##### Provided entries #####

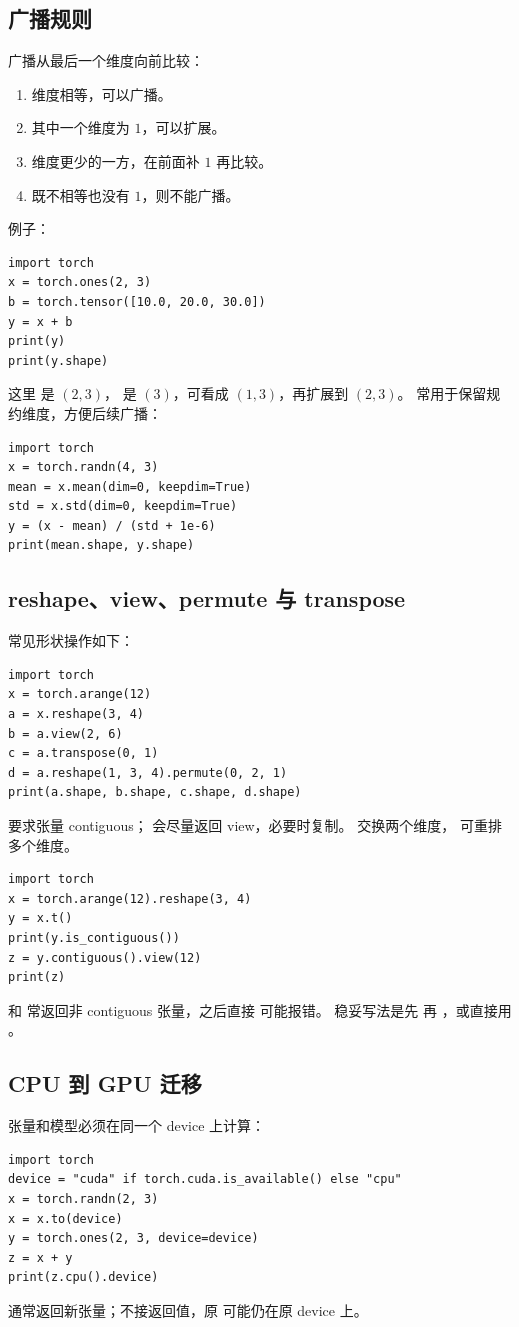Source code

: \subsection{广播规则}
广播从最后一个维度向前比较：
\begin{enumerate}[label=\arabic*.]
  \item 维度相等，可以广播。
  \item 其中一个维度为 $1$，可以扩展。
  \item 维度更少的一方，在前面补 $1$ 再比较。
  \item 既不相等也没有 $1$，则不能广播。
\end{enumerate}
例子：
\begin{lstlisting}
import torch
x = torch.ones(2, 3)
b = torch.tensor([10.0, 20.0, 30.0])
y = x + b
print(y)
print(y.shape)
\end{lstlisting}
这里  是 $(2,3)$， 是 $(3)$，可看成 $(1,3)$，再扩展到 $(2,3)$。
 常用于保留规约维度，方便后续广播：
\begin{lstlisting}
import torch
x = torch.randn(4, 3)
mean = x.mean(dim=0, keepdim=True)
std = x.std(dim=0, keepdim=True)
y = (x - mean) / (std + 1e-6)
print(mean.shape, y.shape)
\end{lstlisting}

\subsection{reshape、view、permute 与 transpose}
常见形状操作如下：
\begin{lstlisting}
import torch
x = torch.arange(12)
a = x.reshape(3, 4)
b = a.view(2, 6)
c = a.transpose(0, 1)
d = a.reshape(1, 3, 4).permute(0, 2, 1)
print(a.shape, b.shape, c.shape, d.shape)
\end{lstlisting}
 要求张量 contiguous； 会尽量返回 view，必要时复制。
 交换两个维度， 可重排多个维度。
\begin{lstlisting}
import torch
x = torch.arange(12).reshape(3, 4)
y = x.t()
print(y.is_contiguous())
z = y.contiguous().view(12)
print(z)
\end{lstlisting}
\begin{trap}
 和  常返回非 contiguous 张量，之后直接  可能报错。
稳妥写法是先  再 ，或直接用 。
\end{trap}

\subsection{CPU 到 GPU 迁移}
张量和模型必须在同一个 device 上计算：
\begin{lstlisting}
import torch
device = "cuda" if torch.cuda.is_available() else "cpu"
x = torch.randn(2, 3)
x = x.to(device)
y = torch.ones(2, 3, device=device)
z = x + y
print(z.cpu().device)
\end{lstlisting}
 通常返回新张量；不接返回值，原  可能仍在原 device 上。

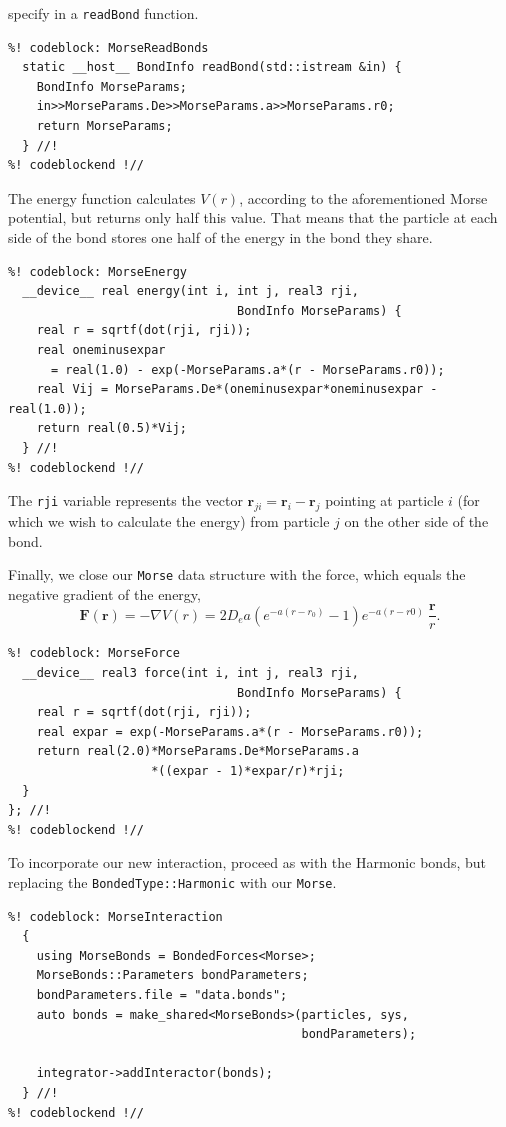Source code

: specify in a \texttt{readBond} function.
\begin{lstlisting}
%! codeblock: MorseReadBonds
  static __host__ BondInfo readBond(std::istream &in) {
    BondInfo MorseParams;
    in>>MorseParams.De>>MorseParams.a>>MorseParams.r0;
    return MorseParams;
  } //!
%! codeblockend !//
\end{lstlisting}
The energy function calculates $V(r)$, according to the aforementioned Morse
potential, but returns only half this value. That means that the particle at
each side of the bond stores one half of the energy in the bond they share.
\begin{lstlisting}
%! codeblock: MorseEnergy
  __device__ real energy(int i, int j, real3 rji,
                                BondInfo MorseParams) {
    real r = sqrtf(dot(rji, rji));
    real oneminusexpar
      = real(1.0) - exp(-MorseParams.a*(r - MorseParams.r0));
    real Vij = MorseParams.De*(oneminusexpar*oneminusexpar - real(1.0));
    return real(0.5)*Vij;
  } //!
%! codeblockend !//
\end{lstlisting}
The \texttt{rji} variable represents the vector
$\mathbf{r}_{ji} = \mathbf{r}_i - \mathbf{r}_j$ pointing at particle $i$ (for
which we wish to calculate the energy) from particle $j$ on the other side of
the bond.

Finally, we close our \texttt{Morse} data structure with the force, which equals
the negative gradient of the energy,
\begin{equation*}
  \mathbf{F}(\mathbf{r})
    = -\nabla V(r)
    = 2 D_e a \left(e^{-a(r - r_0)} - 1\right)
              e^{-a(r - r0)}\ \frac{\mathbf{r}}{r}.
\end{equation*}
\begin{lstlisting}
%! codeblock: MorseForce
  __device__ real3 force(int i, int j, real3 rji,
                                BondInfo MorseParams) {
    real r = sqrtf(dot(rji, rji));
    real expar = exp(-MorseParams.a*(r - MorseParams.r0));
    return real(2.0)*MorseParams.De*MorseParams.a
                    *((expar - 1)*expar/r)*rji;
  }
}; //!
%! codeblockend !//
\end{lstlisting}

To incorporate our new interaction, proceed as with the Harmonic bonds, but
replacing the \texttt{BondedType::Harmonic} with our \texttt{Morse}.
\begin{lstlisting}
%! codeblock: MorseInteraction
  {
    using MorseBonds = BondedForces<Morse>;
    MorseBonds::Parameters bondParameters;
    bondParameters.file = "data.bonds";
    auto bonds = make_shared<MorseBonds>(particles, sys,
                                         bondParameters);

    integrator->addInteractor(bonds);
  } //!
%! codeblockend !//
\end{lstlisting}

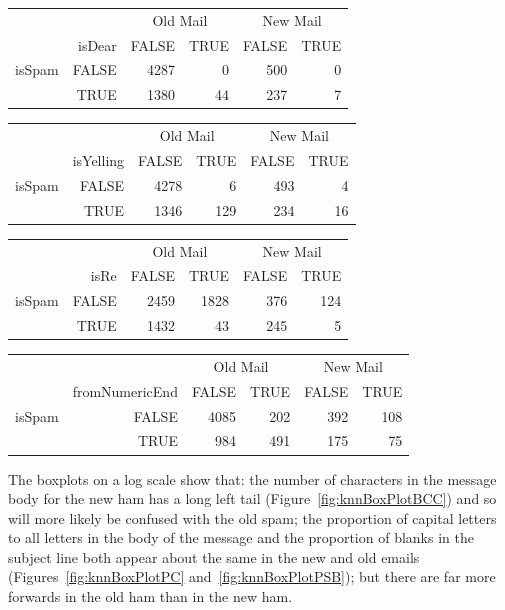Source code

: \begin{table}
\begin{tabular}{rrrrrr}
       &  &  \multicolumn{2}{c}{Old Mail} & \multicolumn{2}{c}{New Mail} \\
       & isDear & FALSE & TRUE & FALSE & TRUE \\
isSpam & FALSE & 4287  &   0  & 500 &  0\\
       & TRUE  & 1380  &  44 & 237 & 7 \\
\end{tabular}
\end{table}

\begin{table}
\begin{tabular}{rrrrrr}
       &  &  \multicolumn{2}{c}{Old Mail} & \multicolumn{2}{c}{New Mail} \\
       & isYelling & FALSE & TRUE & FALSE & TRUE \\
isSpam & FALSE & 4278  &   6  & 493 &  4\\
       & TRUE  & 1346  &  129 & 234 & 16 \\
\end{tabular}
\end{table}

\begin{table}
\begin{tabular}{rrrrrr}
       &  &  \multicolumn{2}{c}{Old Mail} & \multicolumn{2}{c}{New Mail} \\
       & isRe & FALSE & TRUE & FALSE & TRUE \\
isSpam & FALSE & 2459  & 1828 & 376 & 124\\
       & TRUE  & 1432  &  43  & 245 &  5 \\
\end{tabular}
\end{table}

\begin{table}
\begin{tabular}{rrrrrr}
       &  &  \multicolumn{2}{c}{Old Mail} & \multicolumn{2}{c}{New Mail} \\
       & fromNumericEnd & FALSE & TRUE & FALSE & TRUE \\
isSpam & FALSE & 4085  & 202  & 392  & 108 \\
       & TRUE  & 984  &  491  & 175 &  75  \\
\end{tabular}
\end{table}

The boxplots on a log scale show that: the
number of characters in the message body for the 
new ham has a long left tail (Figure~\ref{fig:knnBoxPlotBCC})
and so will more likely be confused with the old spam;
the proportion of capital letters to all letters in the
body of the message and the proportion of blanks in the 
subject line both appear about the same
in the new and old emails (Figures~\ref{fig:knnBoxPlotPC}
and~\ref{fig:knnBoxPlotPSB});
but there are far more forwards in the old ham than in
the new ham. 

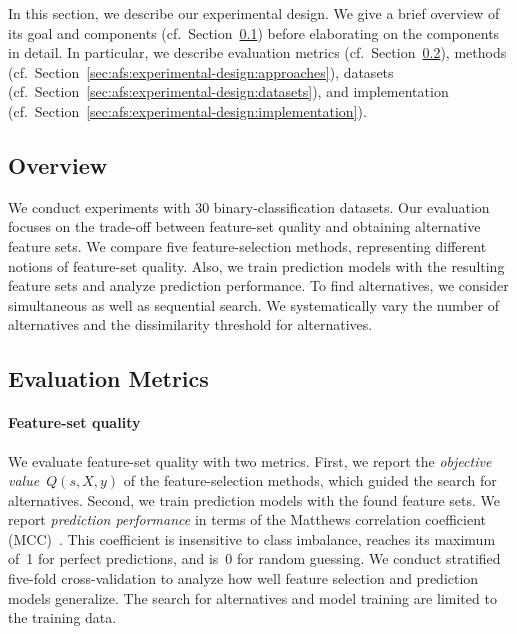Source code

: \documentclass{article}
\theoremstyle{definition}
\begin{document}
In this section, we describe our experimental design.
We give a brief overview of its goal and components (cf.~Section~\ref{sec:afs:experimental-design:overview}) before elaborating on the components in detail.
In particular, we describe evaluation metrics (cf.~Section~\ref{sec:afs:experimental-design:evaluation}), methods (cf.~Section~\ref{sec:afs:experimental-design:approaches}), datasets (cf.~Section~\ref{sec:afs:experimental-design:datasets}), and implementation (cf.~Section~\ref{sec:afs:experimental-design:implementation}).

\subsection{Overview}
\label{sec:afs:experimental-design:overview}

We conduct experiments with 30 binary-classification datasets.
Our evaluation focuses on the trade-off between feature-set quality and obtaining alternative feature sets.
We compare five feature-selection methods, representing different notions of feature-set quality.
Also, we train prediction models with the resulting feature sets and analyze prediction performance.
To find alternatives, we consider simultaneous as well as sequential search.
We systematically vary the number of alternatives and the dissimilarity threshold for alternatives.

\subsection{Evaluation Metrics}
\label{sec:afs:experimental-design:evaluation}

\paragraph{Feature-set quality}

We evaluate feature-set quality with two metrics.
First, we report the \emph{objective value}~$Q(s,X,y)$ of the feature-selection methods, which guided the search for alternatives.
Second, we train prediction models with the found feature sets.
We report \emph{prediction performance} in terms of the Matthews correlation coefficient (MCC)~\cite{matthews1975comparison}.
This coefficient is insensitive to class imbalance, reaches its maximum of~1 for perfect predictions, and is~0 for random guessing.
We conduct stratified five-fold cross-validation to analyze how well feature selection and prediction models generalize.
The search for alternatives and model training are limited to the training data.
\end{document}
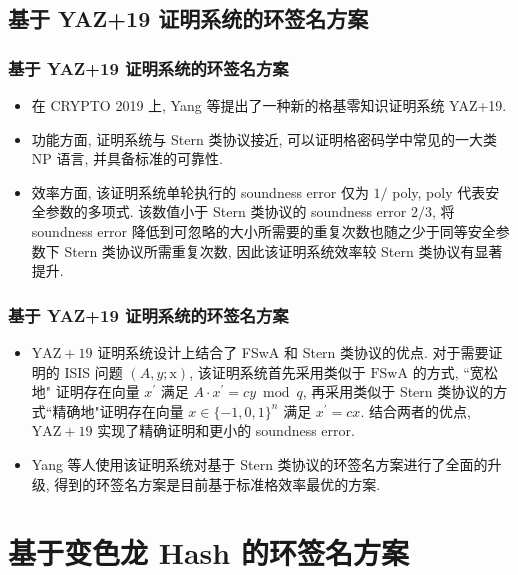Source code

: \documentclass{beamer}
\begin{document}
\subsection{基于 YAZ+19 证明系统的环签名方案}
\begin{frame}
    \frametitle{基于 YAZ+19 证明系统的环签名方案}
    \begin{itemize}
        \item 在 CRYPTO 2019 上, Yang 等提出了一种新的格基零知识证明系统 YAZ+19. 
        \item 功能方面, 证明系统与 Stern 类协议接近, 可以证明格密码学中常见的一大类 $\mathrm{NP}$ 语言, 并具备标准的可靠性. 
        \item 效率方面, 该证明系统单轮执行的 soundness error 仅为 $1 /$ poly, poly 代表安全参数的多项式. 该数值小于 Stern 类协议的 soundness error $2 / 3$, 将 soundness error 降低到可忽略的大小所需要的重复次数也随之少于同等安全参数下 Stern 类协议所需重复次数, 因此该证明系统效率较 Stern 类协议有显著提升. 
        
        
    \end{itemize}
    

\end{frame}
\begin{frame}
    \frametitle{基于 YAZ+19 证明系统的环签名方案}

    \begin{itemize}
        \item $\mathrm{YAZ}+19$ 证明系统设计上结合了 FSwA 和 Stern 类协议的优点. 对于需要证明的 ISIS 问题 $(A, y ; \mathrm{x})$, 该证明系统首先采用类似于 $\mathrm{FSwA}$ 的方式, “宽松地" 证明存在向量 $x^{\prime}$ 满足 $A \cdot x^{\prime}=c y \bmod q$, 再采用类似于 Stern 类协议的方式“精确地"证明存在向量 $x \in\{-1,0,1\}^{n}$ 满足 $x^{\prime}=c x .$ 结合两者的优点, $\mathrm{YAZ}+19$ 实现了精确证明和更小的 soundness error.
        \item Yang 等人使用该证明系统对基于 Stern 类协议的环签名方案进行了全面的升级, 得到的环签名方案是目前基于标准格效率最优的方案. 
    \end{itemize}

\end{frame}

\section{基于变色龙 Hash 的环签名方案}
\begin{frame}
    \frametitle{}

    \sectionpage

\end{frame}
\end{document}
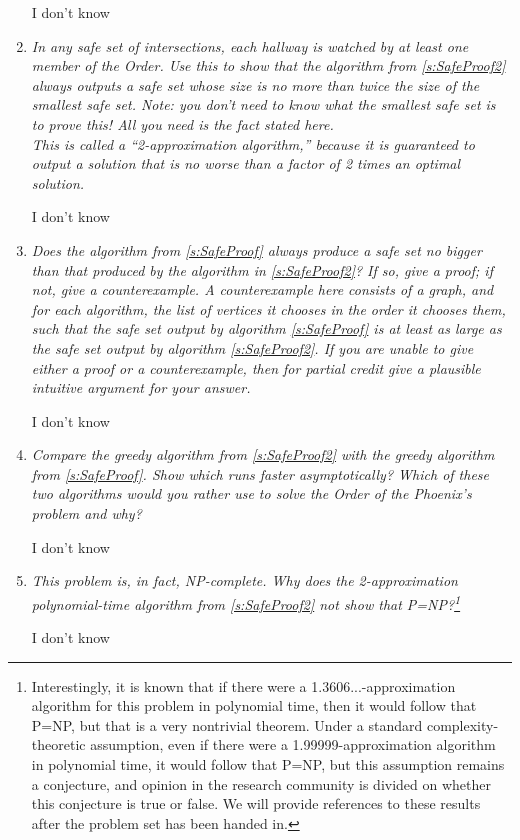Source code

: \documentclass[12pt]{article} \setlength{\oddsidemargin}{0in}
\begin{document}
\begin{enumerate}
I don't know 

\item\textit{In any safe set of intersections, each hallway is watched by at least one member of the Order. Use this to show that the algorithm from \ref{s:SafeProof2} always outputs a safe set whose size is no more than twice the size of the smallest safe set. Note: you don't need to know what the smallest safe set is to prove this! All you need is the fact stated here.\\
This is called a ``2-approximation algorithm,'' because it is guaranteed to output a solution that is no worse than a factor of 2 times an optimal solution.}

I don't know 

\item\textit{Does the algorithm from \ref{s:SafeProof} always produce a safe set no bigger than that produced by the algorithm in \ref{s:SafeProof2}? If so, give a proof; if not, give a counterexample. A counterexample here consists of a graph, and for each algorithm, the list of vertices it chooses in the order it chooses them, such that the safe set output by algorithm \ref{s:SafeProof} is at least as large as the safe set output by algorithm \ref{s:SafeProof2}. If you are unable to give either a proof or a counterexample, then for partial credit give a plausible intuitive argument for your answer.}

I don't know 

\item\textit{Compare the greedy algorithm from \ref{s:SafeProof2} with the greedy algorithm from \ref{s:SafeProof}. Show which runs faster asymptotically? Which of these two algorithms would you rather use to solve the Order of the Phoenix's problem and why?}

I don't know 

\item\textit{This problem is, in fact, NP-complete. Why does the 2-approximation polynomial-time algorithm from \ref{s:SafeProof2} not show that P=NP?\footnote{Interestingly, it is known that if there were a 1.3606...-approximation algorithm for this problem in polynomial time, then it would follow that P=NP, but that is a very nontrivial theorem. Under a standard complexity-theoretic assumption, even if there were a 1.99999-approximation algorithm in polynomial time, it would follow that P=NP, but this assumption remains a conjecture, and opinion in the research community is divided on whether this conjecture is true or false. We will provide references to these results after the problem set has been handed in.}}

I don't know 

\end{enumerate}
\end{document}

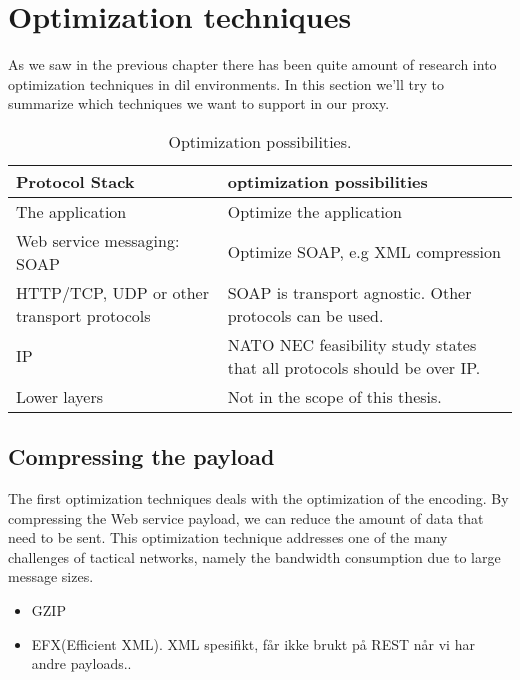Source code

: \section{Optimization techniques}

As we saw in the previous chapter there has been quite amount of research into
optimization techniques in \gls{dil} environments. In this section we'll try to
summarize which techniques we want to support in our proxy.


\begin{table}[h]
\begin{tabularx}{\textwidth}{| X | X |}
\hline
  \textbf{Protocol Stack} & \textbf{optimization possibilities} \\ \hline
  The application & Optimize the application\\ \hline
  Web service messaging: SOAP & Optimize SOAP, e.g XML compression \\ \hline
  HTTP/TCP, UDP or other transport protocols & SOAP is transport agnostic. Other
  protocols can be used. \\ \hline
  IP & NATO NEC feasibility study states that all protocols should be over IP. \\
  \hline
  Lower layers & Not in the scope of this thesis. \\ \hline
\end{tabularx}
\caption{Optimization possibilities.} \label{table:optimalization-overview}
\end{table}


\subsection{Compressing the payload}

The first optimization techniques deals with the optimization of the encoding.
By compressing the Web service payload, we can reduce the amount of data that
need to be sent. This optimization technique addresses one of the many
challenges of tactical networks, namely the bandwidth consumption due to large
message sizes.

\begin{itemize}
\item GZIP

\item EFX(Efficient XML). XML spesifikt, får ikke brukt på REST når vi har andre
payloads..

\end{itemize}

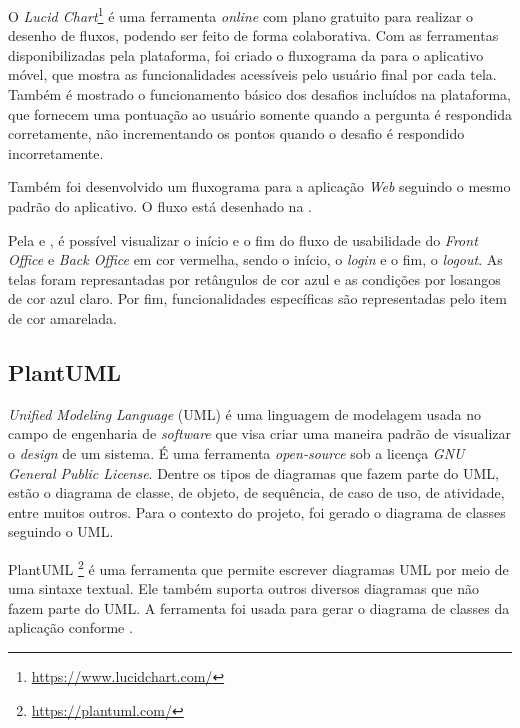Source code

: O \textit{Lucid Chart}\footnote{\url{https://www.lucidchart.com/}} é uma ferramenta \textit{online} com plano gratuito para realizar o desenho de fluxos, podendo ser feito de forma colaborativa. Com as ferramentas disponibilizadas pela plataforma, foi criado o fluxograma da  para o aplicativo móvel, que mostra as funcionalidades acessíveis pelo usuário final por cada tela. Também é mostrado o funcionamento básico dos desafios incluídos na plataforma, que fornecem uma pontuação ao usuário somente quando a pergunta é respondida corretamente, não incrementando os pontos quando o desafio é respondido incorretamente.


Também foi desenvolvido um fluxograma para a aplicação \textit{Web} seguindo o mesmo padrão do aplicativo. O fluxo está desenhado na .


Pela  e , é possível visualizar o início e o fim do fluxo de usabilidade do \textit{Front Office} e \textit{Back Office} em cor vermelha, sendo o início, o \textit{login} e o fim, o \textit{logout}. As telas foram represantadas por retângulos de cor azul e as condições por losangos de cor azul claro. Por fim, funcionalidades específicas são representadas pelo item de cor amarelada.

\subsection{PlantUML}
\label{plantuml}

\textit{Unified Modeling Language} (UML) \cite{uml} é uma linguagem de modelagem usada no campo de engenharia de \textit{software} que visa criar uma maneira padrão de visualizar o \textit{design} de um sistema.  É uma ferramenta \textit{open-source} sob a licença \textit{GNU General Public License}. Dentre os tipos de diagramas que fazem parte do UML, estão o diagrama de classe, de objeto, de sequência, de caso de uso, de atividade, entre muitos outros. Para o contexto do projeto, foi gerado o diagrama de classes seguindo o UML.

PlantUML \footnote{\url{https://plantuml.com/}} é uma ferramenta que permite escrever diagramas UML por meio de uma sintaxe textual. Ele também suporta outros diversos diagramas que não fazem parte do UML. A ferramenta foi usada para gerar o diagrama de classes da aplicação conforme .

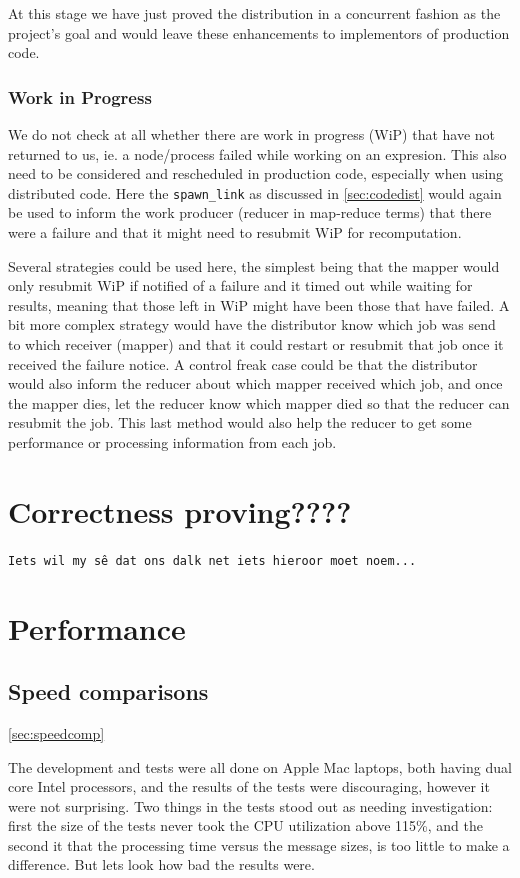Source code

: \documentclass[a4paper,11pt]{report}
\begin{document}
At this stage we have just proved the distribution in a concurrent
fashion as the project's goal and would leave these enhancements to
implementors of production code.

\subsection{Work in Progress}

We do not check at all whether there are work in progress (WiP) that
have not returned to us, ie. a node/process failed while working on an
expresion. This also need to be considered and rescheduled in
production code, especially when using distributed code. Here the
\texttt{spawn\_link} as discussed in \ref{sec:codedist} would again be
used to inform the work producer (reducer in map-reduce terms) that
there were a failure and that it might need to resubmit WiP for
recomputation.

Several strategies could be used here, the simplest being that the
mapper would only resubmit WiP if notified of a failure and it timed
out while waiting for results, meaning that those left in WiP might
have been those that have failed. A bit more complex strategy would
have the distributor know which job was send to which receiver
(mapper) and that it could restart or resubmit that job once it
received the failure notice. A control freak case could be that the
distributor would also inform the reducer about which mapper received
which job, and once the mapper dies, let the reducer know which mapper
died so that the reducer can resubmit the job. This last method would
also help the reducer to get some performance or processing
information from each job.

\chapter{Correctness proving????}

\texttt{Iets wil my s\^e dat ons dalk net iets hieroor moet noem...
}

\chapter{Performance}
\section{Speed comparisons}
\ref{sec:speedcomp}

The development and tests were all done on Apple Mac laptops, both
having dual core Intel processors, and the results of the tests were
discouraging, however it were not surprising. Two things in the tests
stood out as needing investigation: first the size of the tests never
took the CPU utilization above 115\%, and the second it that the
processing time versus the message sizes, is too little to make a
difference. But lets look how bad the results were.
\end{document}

#####

**The problem**
Each line above that holds the string "function" should be copied and shown.

**Answer for this exercise**
: specify in a \texttt{readBond} function.
The energy function calculates $V(r)$, according to the aforementioned Morse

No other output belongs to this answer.